■ Work required: Your output should be the lines below from the one with "- rated_time (DATETIME)" through the one with "Nothing to see.", copied exactly, pictures excluded.

■ Task material:
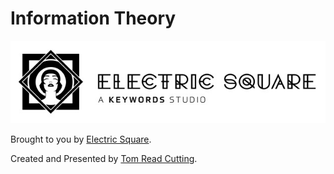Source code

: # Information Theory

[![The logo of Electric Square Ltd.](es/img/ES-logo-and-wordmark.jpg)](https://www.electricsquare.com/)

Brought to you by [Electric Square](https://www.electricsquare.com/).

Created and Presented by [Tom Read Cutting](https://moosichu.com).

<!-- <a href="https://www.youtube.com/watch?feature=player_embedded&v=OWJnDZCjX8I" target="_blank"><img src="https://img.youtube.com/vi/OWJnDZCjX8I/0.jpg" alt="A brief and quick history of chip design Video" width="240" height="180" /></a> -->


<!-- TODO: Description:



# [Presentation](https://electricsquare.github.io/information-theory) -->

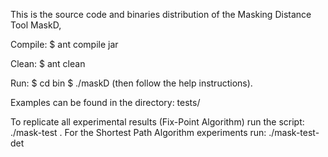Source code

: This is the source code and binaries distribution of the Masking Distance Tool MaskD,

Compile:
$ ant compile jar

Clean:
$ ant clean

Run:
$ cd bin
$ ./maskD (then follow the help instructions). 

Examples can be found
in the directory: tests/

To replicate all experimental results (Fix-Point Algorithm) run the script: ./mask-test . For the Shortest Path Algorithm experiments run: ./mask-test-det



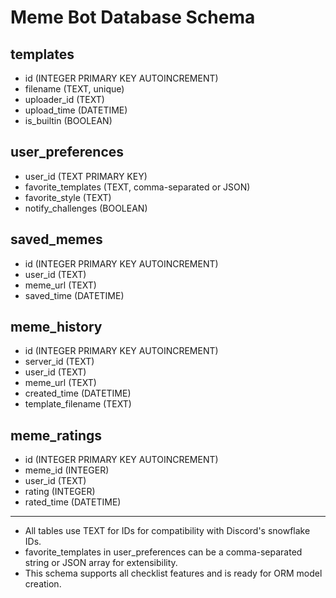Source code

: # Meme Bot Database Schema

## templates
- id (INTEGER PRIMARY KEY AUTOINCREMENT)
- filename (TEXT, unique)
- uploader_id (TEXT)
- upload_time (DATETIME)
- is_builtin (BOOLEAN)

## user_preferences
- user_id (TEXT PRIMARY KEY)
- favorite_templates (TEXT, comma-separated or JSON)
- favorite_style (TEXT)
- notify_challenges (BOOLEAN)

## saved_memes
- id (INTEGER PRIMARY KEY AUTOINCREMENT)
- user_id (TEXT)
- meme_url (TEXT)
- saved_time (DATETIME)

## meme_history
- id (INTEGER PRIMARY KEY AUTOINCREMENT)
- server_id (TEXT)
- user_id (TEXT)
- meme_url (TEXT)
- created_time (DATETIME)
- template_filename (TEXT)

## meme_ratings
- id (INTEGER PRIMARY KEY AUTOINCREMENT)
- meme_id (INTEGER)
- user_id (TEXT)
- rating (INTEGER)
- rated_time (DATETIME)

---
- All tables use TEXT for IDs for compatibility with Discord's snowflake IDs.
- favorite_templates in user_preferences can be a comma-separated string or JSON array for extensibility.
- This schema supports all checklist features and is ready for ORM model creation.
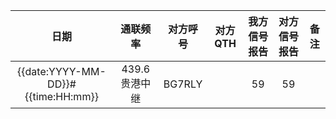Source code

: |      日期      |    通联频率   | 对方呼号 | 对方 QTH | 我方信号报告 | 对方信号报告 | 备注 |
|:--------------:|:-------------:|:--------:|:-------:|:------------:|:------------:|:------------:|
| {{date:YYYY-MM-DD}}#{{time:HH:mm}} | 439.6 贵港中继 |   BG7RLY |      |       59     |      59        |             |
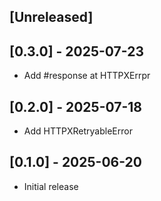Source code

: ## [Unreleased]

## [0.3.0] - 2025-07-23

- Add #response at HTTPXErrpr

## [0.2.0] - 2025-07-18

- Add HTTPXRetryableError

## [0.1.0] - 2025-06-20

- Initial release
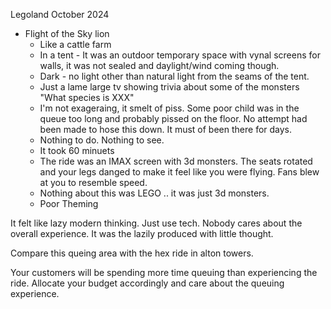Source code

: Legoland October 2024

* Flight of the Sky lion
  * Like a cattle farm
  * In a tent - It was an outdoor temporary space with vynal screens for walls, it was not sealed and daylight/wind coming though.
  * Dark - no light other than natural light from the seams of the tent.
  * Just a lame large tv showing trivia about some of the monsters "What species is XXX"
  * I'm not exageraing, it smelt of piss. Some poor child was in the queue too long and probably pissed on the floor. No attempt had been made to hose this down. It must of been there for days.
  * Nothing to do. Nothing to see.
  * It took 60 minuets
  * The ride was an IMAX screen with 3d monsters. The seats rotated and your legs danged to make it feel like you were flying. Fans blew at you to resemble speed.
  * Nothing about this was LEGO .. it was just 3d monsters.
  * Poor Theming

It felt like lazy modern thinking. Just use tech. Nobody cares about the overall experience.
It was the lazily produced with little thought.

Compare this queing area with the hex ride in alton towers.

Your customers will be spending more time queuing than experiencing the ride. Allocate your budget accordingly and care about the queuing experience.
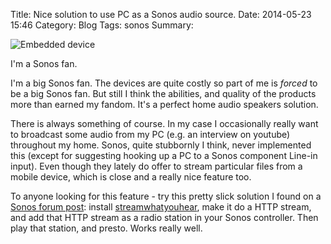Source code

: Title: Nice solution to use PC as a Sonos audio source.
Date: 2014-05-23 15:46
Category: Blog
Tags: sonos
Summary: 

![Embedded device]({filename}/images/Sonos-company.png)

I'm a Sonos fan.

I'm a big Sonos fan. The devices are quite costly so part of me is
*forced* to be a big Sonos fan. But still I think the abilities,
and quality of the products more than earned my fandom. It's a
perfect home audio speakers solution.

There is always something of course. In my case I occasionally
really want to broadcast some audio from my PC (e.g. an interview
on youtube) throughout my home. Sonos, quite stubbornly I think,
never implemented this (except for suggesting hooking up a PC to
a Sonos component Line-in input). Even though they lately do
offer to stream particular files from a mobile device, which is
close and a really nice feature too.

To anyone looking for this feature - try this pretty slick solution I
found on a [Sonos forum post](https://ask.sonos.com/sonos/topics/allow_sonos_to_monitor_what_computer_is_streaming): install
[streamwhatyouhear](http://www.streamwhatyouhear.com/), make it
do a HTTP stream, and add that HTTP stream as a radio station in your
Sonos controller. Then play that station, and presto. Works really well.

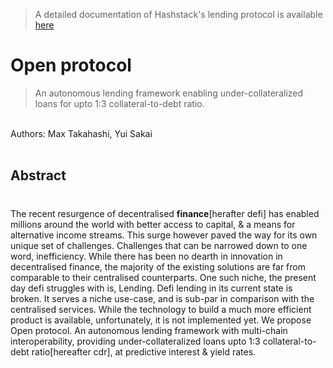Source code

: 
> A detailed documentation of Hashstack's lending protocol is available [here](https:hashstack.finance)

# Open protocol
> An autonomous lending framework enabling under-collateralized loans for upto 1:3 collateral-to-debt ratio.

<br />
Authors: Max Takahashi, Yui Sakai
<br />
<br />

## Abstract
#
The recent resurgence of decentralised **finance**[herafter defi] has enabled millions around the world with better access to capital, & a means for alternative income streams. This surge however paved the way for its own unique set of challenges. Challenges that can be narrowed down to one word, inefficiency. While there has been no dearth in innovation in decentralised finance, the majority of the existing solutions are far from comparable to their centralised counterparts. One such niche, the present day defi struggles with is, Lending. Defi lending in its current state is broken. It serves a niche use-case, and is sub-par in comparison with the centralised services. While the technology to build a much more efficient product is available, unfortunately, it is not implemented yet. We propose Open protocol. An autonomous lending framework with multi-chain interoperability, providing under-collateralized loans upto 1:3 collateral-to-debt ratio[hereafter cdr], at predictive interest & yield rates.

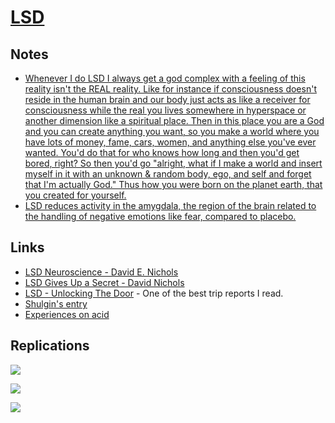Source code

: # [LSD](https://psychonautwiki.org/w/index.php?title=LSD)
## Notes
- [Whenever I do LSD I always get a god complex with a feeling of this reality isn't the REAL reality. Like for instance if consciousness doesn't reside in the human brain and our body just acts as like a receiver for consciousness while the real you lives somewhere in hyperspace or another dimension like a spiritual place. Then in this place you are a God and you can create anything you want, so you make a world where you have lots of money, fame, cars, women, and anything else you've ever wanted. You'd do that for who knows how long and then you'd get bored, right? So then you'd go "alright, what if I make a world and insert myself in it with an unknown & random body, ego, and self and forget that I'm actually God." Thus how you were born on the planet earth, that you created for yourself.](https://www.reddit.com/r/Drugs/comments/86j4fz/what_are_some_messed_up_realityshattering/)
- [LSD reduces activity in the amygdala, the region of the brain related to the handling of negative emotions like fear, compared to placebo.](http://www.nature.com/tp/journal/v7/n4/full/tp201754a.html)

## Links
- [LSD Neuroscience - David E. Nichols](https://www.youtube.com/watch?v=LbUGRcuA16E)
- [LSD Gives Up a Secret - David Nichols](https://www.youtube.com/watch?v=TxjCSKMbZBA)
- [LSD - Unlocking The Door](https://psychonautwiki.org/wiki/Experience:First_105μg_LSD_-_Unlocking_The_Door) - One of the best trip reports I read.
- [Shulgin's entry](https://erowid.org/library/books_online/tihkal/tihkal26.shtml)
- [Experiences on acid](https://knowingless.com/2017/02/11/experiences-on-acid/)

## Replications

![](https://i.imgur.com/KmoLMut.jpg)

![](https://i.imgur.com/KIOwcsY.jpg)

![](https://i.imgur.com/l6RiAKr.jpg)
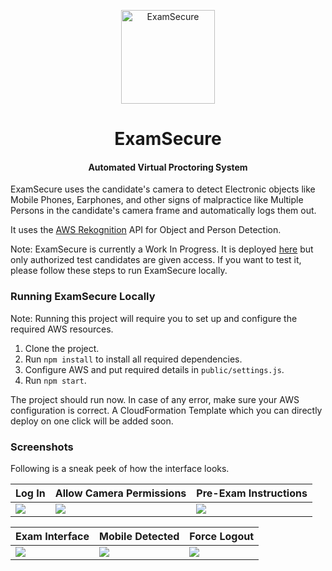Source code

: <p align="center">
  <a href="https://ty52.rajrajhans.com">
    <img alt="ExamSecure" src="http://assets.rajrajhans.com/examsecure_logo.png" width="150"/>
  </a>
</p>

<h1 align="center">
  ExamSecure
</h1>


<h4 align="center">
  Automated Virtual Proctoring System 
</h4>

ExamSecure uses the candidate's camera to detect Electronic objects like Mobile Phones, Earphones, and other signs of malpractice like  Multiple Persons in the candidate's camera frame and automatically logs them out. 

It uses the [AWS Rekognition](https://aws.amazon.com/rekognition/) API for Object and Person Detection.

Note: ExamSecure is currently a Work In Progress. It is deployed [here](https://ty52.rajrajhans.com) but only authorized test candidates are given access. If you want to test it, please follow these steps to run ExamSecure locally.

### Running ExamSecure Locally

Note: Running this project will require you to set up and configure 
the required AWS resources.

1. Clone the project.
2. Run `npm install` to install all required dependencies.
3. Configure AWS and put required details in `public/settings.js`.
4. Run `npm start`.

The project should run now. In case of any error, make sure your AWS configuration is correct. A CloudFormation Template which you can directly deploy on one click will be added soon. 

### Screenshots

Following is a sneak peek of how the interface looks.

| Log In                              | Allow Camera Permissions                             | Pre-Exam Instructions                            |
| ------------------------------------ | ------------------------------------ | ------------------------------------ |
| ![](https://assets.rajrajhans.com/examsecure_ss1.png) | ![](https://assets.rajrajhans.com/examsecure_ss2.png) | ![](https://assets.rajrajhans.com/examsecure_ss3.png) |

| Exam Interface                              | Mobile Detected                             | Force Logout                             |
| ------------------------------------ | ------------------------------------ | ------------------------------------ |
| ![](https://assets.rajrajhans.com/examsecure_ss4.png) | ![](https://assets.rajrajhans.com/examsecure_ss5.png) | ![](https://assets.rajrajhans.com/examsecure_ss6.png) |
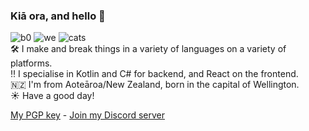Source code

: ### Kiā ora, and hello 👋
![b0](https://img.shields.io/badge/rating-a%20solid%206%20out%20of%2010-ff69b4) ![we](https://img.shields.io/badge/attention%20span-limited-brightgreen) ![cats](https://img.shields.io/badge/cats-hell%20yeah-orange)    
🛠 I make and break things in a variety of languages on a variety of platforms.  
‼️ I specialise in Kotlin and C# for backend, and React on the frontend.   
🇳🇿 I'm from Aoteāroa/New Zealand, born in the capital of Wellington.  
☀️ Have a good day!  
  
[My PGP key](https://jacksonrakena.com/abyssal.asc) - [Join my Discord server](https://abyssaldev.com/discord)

■ Result of this task:
- rated_time (DATETIME)

---
- All tables use TEXT for IDs for compatibility with Discord's snowflake IDs.
- favorite_templates in user_preferences can be a comma-separated string or JSON array for extensibility.
- This schema supports all checklist features and is ready for ORM model creation.
Source code

: |      日期      |    通联频率   | 对方呼号 | 对方 QTH | 我方信号报告 | 对方信号报告 | 备注 |
|:--------------:|:-------------:|:--------:|:-------:|:------------:|:------------:|:------------:|
| {{date:YYYY-MM-DD}}#{{time:HH:mm}} | 439.6 贵港中继 |   BG7RLY |      |       59     |      59        |             |
Source code

: ## [Unreleased]

## [0.3.0] - 2025-07-23

- Add #response at HTTPXErrpr

## [0.2.0] - 2025-07-18

- Add HTTPXRetryableError

## [0.1.0] - 2025-06-20

- Initial release
Source code

: Legoland October 2024

* Flight of the Sky lion
  * Like a cattle farm
  * In a tent - It was an outdoor temporary space with vynal screens for walls, it was not sealed and daylight/wind coming though.
  * Dark - no light other than natural light from the seams of the tent.
  * Just a lame large tv showing trivia about some of the monsters "What species is XXX"
  * I'm not exageraing, it smelt of piss. Some poor child was in the queue too long and probably pissed on the floor. No attempt had been made to hose this down. It must of been there for days.
  * Nothing to do. Nothing to see.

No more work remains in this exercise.